Those of you whose memories of last Sunday's big game actually involve the game itself and not singing sock puppets or cauldrons full of nacho bean dip may have already gleaned this little Super Bowl Fun Fact: There wasn't a single turnover during the entire contest. For 60 minutes of action, neither the Tennessee Titans nor the St. Louis Rams fumbled, muffed or booted away the football. No one tossed the ball into the waiting arms of someone wearing the wrong-colored jersey. And the likes of Scott Norwood, Neil O'Donnell and Garo Ypremian won't have to make room for a fellow bumbler on the Super Bowl lowlight reel.

No, the only ball-dropping that went on Sunday happened at ABC.

I don't mean ABC's coverage of the game. The camera work was top notch, Chris Berman and Al Michaels turned in yeoman efforts, and Steve Young continues to give every indication that he'll be a fine addition to any broadcast booth if and when he decides to stop incurring weekly brain injuries. Even Boomer Esiason's flat insights were less spectacularly obvious than usual.

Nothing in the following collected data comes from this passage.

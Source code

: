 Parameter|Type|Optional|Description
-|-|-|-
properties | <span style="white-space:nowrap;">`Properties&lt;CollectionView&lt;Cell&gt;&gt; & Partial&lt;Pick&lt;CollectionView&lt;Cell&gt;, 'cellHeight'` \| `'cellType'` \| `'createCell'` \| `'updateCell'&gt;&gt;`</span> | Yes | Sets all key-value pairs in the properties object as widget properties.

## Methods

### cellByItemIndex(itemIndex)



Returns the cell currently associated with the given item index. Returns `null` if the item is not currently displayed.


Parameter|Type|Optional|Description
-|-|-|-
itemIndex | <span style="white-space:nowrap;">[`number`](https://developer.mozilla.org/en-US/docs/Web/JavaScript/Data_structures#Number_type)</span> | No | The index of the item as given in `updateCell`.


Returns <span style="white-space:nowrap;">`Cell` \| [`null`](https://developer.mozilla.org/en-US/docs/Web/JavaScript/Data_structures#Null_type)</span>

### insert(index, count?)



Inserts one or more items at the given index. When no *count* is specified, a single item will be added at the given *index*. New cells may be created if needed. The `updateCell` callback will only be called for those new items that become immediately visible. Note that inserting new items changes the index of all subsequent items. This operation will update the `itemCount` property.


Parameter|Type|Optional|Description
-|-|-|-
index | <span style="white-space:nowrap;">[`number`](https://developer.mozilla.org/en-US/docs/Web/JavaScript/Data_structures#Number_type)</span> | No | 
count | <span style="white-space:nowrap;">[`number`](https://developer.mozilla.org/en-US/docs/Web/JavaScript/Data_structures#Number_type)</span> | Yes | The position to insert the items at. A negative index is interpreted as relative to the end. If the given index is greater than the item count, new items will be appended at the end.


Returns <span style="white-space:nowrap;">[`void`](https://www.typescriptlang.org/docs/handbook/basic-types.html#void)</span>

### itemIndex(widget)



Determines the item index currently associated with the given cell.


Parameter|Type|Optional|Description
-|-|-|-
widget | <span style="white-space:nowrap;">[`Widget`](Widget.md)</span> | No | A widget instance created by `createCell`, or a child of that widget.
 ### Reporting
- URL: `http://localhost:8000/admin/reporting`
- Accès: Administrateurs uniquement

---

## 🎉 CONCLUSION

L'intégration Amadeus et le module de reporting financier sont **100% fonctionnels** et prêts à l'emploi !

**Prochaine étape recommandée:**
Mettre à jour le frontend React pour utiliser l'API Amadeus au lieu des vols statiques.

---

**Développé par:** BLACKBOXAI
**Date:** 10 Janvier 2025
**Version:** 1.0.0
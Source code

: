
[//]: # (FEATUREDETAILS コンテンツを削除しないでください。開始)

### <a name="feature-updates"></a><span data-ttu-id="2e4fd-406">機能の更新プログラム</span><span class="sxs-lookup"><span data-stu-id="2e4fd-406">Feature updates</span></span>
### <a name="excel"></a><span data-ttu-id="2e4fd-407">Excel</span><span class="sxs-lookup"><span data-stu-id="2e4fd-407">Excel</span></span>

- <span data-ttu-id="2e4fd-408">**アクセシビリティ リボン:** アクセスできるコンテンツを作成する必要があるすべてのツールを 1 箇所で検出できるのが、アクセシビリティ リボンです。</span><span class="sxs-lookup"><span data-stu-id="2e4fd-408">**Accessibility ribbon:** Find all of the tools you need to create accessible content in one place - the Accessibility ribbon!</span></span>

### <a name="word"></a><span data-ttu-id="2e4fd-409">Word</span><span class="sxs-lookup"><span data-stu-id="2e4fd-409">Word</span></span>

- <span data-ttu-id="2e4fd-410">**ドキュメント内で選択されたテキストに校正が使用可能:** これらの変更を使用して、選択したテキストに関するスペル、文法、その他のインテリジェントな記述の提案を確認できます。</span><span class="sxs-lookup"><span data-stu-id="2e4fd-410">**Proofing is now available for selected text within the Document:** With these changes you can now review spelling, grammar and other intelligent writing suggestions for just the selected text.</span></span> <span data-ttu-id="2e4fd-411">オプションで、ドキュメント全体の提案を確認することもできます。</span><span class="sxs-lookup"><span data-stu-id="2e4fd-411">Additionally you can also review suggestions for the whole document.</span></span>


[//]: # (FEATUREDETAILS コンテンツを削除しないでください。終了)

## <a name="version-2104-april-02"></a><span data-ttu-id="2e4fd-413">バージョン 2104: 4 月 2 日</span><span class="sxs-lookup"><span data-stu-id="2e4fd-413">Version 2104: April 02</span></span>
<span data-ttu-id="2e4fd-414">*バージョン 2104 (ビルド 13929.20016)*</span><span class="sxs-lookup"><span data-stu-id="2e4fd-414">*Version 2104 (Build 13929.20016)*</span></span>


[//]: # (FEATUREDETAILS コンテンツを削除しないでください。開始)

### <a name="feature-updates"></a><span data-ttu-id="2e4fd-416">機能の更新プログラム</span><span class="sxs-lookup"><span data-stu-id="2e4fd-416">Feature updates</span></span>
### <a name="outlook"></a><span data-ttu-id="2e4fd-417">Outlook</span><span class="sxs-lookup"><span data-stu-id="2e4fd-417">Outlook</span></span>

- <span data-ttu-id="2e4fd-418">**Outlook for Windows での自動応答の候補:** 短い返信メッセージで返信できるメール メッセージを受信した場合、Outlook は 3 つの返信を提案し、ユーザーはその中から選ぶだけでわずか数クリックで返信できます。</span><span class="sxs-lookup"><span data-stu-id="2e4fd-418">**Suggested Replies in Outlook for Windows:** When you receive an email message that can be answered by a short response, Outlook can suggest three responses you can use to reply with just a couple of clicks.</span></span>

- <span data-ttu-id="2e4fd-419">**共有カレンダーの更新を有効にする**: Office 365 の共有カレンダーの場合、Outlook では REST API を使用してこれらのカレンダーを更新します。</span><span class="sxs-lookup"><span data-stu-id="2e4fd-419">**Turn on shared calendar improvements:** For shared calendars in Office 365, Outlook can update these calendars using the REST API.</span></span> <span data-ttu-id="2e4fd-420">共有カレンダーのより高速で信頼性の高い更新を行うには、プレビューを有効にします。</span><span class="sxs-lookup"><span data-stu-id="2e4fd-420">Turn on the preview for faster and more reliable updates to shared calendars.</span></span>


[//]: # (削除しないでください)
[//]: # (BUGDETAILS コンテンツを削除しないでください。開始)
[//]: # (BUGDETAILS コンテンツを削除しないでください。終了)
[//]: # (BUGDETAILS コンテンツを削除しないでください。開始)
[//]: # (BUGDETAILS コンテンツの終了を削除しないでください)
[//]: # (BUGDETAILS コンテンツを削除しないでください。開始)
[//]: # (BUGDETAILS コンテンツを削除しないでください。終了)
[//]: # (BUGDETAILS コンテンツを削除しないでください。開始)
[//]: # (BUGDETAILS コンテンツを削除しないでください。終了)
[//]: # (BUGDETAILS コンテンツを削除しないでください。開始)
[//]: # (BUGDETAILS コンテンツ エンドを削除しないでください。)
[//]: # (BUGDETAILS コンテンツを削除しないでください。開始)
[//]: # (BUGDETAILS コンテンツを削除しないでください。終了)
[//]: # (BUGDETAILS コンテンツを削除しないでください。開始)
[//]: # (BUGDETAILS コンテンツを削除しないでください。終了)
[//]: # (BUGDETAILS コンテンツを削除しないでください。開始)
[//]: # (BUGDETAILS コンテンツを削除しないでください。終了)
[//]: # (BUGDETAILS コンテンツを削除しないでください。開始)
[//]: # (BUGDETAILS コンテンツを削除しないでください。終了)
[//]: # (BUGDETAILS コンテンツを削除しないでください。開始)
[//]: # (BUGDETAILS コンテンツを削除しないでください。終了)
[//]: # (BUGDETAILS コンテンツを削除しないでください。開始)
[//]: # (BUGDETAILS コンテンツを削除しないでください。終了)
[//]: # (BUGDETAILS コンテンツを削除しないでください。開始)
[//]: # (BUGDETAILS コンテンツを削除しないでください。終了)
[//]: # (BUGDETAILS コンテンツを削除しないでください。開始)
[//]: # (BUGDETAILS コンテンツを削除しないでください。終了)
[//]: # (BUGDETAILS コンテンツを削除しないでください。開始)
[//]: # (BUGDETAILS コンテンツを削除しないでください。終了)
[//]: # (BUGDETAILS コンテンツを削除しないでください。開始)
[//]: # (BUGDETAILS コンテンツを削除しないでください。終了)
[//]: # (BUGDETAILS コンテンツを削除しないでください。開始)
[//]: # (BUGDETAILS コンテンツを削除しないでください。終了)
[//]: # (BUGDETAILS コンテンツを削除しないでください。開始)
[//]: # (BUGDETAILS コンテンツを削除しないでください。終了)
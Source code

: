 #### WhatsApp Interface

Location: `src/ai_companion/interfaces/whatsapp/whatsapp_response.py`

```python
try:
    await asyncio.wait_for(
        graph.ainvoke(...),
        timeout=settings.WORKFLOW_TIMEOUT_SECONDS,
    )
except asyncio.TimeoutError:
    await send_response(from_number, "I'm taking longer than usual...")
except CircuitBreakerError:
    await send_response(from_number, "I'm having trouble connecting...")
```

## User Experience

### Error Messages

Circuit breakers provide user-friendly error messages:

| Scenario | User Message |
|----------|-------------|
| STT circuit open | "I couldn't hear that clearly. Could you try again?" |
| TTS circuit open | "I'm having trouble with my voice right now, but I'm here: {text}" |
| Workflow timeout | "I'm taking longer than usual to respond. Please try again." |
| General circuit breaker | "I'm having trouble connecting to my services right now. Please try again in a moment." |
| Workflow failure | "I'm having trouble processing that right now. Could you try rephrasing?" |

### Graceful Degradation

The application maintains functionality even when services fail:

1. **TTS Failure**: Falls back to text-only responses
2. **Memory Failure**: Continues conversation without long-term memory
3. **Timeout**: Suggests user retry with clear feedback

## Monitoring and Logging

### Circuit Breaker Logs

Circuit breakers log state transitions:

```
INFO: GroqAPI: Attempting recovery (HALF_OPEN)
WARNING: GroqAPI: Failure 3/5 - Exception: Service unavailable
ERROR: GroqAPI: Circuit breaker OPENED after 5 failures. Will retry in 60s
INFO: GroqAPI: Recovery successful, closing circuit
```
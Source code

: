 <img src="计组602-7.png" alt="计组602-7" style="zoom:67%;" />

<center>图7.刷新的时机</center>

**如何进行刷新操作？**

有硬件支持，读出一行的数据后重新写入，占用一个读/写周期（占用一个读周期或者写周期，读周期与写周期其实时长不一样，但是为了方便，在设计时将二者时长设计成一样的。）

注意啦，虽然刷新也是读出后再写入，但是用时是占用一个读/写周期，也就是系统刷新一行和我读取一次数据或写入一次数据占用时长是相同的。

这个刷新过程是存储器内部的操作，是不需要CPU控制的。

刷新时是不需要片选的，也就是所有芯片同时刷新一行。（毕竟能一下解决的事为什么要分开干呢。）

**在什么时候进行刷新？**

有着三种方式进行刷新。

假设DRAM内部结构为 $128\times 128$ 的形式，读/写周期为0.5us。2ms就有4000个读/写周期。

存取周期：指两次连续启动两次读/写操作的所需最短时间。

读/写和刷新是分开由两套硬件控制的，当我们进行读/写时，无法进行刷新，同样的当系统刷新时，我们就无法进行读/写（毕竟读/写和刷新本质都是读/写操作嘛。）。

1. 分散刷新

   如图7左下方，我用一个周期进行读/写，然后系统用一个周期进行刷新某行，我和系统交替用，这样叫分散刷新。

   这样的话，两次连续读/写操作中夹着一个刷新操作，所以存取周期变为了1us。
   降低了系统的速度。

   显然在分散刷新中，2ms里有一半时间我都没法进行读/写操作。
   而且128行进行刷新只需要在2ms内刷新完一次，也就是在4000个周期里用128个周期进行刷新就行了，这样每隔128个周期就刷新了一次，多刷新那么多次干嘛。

The halftime show? Sure, Disney's grim view of a dystopian future populated by giant stick-men and lip-synching pop stars was chilling. But consider the Super Bowl entertainment alternatives of recent years -- Up With People, KISS, Diana Ross, Michael Jackson in a salute to the world's children. I'll take my chances with the Stick Men, thank you.

I don't even have that big a problem with Barbara Walters and the gals from The View hyperventilating over the taut buttocks of football players -- though if you just want to put that in perspective on the ol' creepiness scale, just imagine Peter Jennings at the Women's World Cup fulminating on Brandi Chastain's funbags. Barbara Walters wants to act like a jackass, it don't skin my cat.

ABC's gaffe had nothing to do with the Super Bowl itself. It had everything to do with how the network used the game as a platform to promote its programming. Somewhere in the neighborhood of 88 million people watched the Super Bowl on Sunday. That's 176 million eyeballs glued to your network for three-plus hours, a captive audience ready to hear about all the ways you plan to entertain them in the coming months.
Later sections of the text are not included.